REQUIREMENT
Below are the records. Gather each line that holds "sentiment".

*** Begin section ***

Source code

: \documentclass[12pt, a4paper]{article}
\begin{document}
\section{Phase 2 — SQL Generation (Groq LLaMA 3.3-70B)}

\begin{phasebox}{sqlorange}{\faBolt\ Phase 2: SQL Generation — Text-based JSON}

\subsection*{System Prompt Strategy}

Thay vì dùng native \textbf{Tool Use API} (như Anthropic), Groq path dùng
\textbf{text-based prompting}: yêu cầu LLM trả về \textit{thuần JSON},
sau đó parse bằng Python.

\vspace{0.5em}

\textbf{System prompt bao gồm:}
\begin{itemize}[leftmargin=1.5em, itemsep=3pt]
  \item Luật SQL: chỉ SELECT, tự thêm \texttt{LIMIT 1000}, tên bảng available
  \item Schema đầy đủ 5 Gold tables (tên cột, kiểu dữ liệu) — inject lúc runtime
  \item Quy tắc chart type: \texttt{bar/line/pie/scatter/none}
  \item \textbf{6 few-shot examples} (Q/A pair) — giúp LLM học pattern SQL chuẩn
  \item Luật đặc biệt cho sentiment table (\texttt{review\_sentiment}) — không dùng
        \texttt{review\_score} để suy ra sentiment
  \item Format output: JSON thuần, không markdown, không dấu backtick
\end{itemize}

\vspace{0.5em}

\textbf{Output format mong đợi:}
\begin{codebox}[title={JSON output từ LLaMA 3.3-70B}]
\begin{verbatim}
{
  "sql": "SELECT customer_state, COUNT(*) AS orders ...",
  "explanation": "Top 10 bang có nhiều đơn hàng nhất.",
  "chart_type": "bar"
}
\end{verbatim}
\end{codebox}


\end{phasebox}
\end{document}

*** End section ***

ANSWER BELOW
  \item Luật đặc biệt cho sentiment table (\texttt{review\_sentiment}) — không dùng
        \texttt{review\_score} để suy ra sentiment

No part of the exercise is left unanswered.